Ilian tucked his face in against her neck and a twinkling laugh released from within Faine as she discovered one very simple truth. Nothing would match this feeling. The reckless sense of falling and the way the mind reacted with dread, a sense that Faine learned to block long ago. Instead, she was falling and hope blossomed within her chest. The knowing that Tyvni would pull up at the right moment and they'd fly at a racing speed over the ocean's water, close enough to graze their fingertips against the liquid glass surface.
The wind swallowed them whole from within their descent and stole the already weakened supply of air in Faine's lungs. Before she knew it, all she could see was ocean before her, the rest of the sky and the world had disappeared and all that remained was that dark water and the straight snout of Tyvni's shot, like an arrow leaving the bowstring and aiming for one very specific target.
Their doom.
Faine held on tight, and though she didn't have to, she told Ilian to do the same. What sounded like the crack of a whip broke through the air, but it was only Tyvni's wings spreading out wide. She arched her head back inches above the water and turned her flight into a forward aim for Pinedon.
The rush lingered and Faine's heart remained rapid in her chest. Pressed against her, Ilian's was the same. A gentle wind pushed against them and the straight beat of Tyvni's wings was the only thing that got him to remove himself from where he buried his face within her neck. "I officially think you're insane," he said shakily.
"Ruins horses, doesn't it?" Faine asked. She met Ilian's stare over her shoulder.
His eyes were brighter than they had been before the descent, it was common practice that once on the back of a dragon, freedom was an inevitable sense. Faine understood that glitter. Had seen it in the eyes of those that rode and owned dragons. Hearts became fuller and dreams blossomed around a creature that many claimed to be beasts.
"I think I'd very much rather be on land." Ilian looked below them, to the world they were now soaring over, and he puffed out his cheeks. Isflean stretched below; the Palace District and the markets cluttered with ant-sized people.
Faine leaned forward and placed her hand against the side of Tyvni's neck.

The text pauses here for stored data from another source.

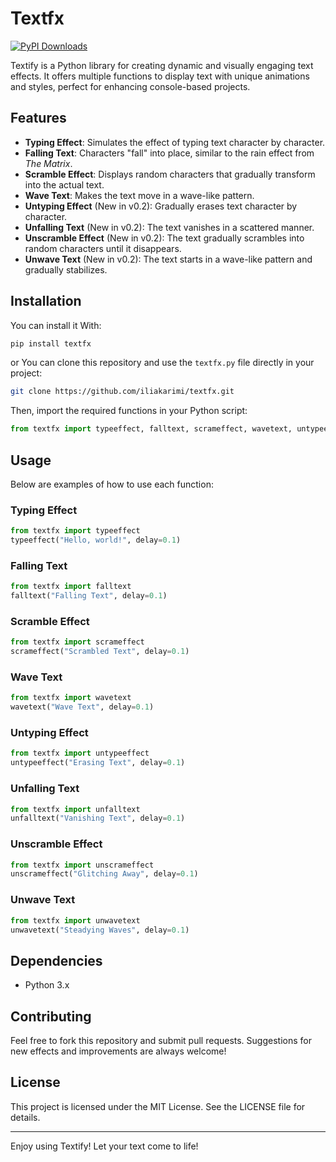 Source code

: # Textfx

[![PyPI Downloads](https://static.pepy.tech/badge/textfx)](https://pepy.tech/project/textfx)


Textify is a Python library for creating dynamic and visually engaging text effects. It offers multiple functions to display text with unique animations and styles, perfect for enhancing console-based projects.

## Features

- **Typing Effect**: Simulates the effect of typing text character by character.
- **Falling Text**: Characters "fall" into place, similar to the rain effect from *The Matrix*.
- **Scramble Effect**: Displays random characters that gradually transform into the actual text.
- **Wave Text**: Makes the text move in a wave-like pattern.
- **Untyping Effect** (New in v0.2): Gradually erases text character by character.
- **Unfalling Text** (New in v0.2): The text vanishes in a scattered manner.
- **Unscramble Effect** (New in v0.2): The text gradually scrambles into random characters until it disappears.
- **Unwave Text** (New in v0.2): The text starts in a wave-like pattern and gradually stabilizes.

## Installation
You can install it With:

```bash
pip install textfx
```

or You can clone this repository and use the `textfx.py` file directly in your project:

```bash
git clone https://github.com/iliakarimi/textfx.git
```

Then, import the required functions in your Python script:

```python
from textfx import typeeffect, falltext, scrameffect, wavetext, untypeeffect, unfalltext, unscrameffect, unwavetext
```

## Usage

Below are examples of how to use each function:

### Typing Effect
```python
from textfx import typeeffect
typeeffect("Hello, world!", delay=0.1)
```

### Falling Text
```python
from textfx import falltext
falltext("Falling Text", delay=0.1)
```

### Scramble Effect
```python
from textfx import scrameffect
scrameffect("Scrambled Text", delay=0.1)
```

### Wave Text
```python
from textfx import wavetext
wavetext("Wave Text", delay=0.1)
```

### Untyping Effect
```python
from textfx import untypeeffect
untypeeffect("Erasing Text", delay=0.1)
```

### Unfalling Text
```python
from textfx import unfalltext
unfalltext("Vanishing Text", delay=0.1)
```

### Unscramble Effect
```python
from textfx import unscrameffect
unscrameffect("Glitching Away", delay=0.1)
```

### Unwave Text
```python
from textfx import unwavetext
unwavetext("Steadying Waves", delay=0.1)
```

## Dependencies

- Python 3.x

## Contributing

Feel free to fork this repository and submit pull requests. Suggestions for new effects and improvements are always welcome!

## License

This project is licensed under the MIT License. See the LICENSE file for details.

---

Enjoy using Textify! Let your text come to life!

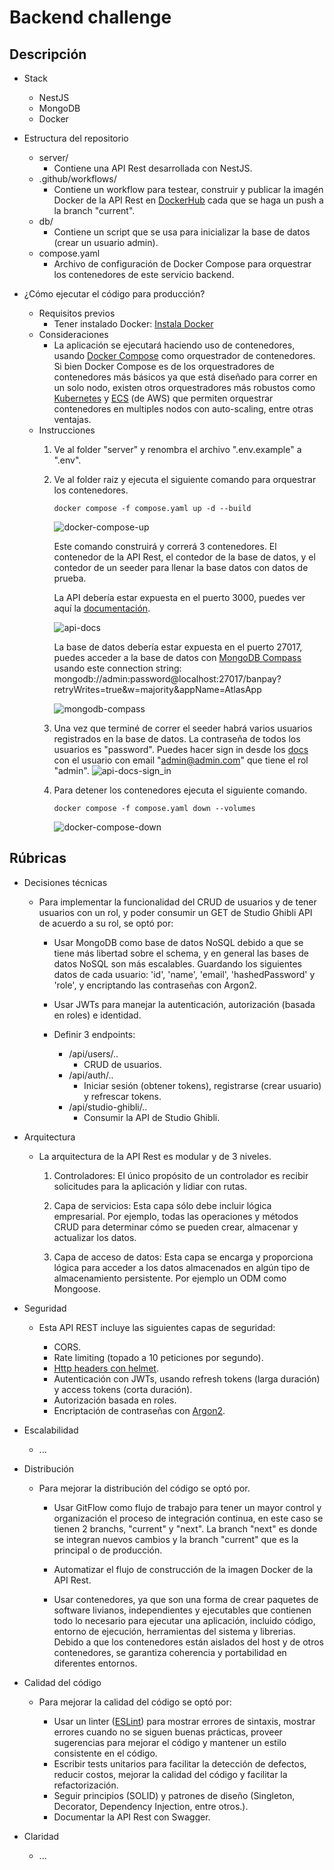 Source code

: # Backend challenge

## Descripción

- Stack

    - NestJS
    - MongoDB
    - Docker

- Estructura del repositorio

    - server/
        - Contiene una API Rest desarrollada con NestJS.
    - .github/workflows/
        - Contiene un workflow para testear, construir y publicar la imagén Docker de la API Rest en [DockerHub](https://hub.docker.com/repository/docker/cesarclarosns/banpay-challenge/general) cada que se haga un push a la branch "current".
    - db/
        - Contiene un script que se usa para inicializar la base de datos (crear un usuario admin).
    - compose.yaml
        - Archivo de configuración de Docker Compose para orquestrar los contenedores de este servicio backend.

- ¿Cómo ejecutar el código para producción?

    - Requisitos previos
        - Tener instalado Docker: [Instala Docker](https://docs.docker.com/get-docker/)
    - Consideraciones
        - La aplicación se ejecutará haciendo uso de contenedores, usando [Docker Compose](https://docs.docker.com/compose/) como orquestrador de contenedores.
        Si bien Docker Compose es de los orquestradores de contenedores más básicos ya que está diseñado para correr en un solo nodo, existen otros orquestradores más robustos como [Kubernetes](https://kubernetes.io/es/) y [ECS](https://aws.amazon.com/es/ecs/) (de AWS) que permiten orquestrar contenedores en multiples nodos con auto-scaling, entre otras ventajas.
    - Instrucciones
        1. Ve al folder "server" y renombra el archivo ".env.example" a ".env".
        2. Ve al folder raiz y ejecuta el siguiente comando para orquestrar los contenedores.

            ```
            docker compose -f compose.yaml up -d --build
            ```

            ![docker-compose-up](/docs/assets/images/docker-compose-up.png)

            Este comando construirá y correrá 3 contenedores. El contenedor de la API Rest, el contedor de la base de datos, y el contedor de un seeder para llenar la base datos con datos de prueba.
            
            La API debería estar expuesta en el puerto 3000, puedes ver aquí la [documentación](http://localhost:3000/api/docs).
            
            ![api-docs](/docs/assets/images/api-docs.png)

            La base de datos debería estar expuesta en el puerto 27017, puedes acceder a la base de datos con [MongoDB Compass](https://www.mongodb.com/try/download/compass) usando este connection string: mongodb://admin:password@localhost:27017/banpay?retryWrites=true&w=majority&appName=AtlasApp
            
            ![mongodb-compass](/docs/assets/images/mongodb-compass.png)
        
        3. Una vez que terminé de correr el seeder habrá varios usuarios registrados en la base de datos. La contraseña de todos los usuarios es "password". Puedes hacer sign in desde los [docs](http://localhost:3000/api/docs#/auth/AuthController_signIn) con el usuario con email "admin@admin.com" que tiene el rol "admin".
            ![api-docs-sign_in](/docs/assets/images/api-docs-sign_in.png)
        
        4. Para detener los contenedores ejecuta el siguiente comando.
            ```
            docker compose -f compose.yaml down --volumes
            ```
            ![docker-compose-down](/docs/assets/images/docker-compose-down.png)

## Rúbricas

- Decisiones técnicas

    - Para implementar la funcionalidad del CRUD de usuarios y de tener usuarios con un rol, y poder consumir un GET de Studio Ghibli API de acuerdo a su rol, se optó por:

        - Usar MongoDB como base de datos NoSQL debido a que se tiene más libertad sobre el schema, y en general las bases de datos NoSQL son más escalables. Guardando los siguientes datos de cada usuario: 'id', 'name', 'email', 'hashedPassword' y 'role', y encriptando las contraseñas con Argon2.

        - Usar JWTs para manejar la autenticación, autorización (basada en roles) e identidad.

        - Definir 3 endpoints:

            - /api/users/..
                - CRUD de usuarios.
            - /api/auth/..
                - Iniciar sesión (obtener tokens), registrarse (crear usuario) y refrescar tokens.
            - /api/studio-ghibli/..
                - Consumir la API de Studio Ghibli.

- Arquitectura

    - La arquitectura de la API Rest es modular y de 3 niveles.

        1. Controladores: El único propósito de un controlador es recibir solicitudes para la aplicación y lidiar con rutas.

        2. Capa de servicios: Esta capa sólo debe incluir lógica empresarial. Por ejemplo, todas las operaciones y métodos CRUD para determinar cómo se pueden crear, almacenar y actualizar los datos.

        3. Capa de acceso de datos: Esta capa se encarga y proporciona lógica para acceder a los datos almacenados en algún tipo de almacenamiento persistente. Por ejemplo un ODM como Mongoose.

- Seguridad

    - Esta API REST incluye las siguientes capas de seguridad:

        - CORS.
        - Rate limiting (topado a 10 peticiones por segundo).
        - [Http headers con helmet](https://cheatsheetseries.owasp.org/cheatsheets/HTTP_Headers_Cheat_Sheet.html).
        - Autenticación con JWTs, usando refresh tokens (larga duración) y access tokens (corta duración).
        - Autorización basada en roles.
        - Encriptación de contraseñas con [Argon2](https://es.wikipedia.org/wiki/Argon2).

- Escalabilidad

    - ... 

- Distribución

    - Para mejorar la distribución del código se optó por.

        - Usar GitFlow como flujo de trabajo para tener un mayor control y organización el proceso de integración continua, en este caso se tienen 2 branchs, "current" y "next". La branch  "next" es donde se integran nuevos cambios y la branch "current" que es la principal o de producción.

        - Automatizar el flujo de construcción de la imagen Docker de la API Rest.

        - Usar contenedores, ya que son una forma de crear paquetes de software livianos, independientes y ejecutables que contienen todo lo necesario para ejecutar una aplicación, incluido código, entorno de ejecución, herramientas del sistema y librerias. Debido a que los contenedores están aislados del host y de otros contenedores, se garantiza coherencia y portabilidad en diferentes entornos.


- Calidad del código

    - Para mejorar la calidad del código se optó por:

        -  Usar un linter ([ESLint](https://eslint.org/)) para mostrar errores de sintaxis, mostrar errores cuando no se siguen buenas prácticas, proveer sugerencias para mejorar el código y mantener un estilo consistente en el código.
        - Escribir tests unitarios para facilitar la detección de defectos, reducir costos, mejorar la calidad del código y facilitar la refactorización.
        - Seguir principios (SOLID) y patrones de diseño (Singleton, Decorator, Dependency Injection, entre otros.).
        - Documentar la API Rest con Swagger.

- Claridad

    - ...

The dragon's pulse was racing as hard as her own. "Let's go, Tyvni," Faine ordered in a soothing tone. "Let's go have some fun."
As they soared over the stone wall that kept intruders out of Isflean's streets, Tyvni released a cry that was loud enough to alert other dragons nearby of her arrival and departure. The high elf family's training grounds were close and any dragons within would've been lucky to be as free as the dragon soaring above and away.